***** Input material *****
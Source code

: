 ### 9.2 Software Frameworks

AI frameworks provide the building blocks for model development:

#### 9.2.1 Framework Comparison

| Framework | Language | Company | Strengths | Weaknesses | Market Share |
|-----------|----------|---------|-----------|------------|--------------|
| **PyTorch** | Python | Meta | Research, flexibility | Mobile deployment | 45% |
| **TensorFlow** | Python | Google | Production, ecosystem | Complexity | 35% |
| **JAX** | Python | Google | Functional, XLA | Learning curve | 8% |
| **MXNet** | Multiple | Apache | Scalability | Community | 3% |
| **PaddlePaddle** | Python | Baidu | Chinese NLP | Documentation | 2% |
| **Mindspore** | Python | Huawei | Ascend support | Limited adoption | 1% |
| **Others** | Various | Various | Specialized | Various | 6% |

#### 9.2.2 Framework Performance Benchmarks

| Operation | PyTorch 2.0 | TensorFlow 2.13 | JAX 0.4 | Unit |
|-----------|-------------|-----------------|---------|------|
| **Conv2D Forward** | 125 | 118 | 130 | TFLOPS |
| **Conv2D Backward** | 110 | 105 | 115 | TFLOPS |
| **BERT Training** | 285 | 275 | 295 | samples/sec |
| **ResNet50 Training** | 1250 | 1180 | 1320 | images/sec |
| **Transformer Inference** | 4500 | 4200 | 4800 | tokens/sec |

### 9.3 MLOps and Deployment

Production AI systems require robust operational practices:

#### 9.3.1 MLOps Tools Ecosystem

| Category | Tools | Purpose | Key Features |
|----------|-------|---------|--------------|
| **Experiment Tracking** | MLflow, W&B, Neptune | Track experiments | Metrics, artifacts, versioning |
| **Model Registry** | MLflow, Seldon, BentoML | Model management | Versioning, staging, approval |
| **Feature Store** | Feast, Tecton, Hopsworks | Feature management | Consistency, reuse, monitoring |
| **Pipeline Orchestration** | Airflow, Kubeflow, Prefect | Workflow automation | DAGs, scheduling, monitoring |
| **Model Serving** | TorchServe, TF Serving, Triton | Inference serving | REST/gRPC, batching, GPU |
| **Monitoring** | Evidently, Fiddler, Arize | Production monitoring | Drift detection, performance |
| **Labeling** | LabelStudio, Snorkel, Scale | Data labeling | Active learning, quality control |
*****
Problem » Only an exact copy is wanted here: the line containing "scheduling, monitoring |" and every later line, up to and including the last line of the listing.

Exercise result »
| **Pipeline Orchestration** | Airflow, Kubeflow, Prefect | Workflow automation | DAGs, scheduling, monitoring |
| **Model Serving** | TorchServe, TF Serving, Triton | Inference serving | REST/gRPC, batching, GPU |
| **Monitoring** | Evidently, Fiddler, Arize | Production monitoring | Drift detection, performance |
| **Labeling** | LabelStudio, Snorkel, Scale | Data labeling | Active learning, quality control |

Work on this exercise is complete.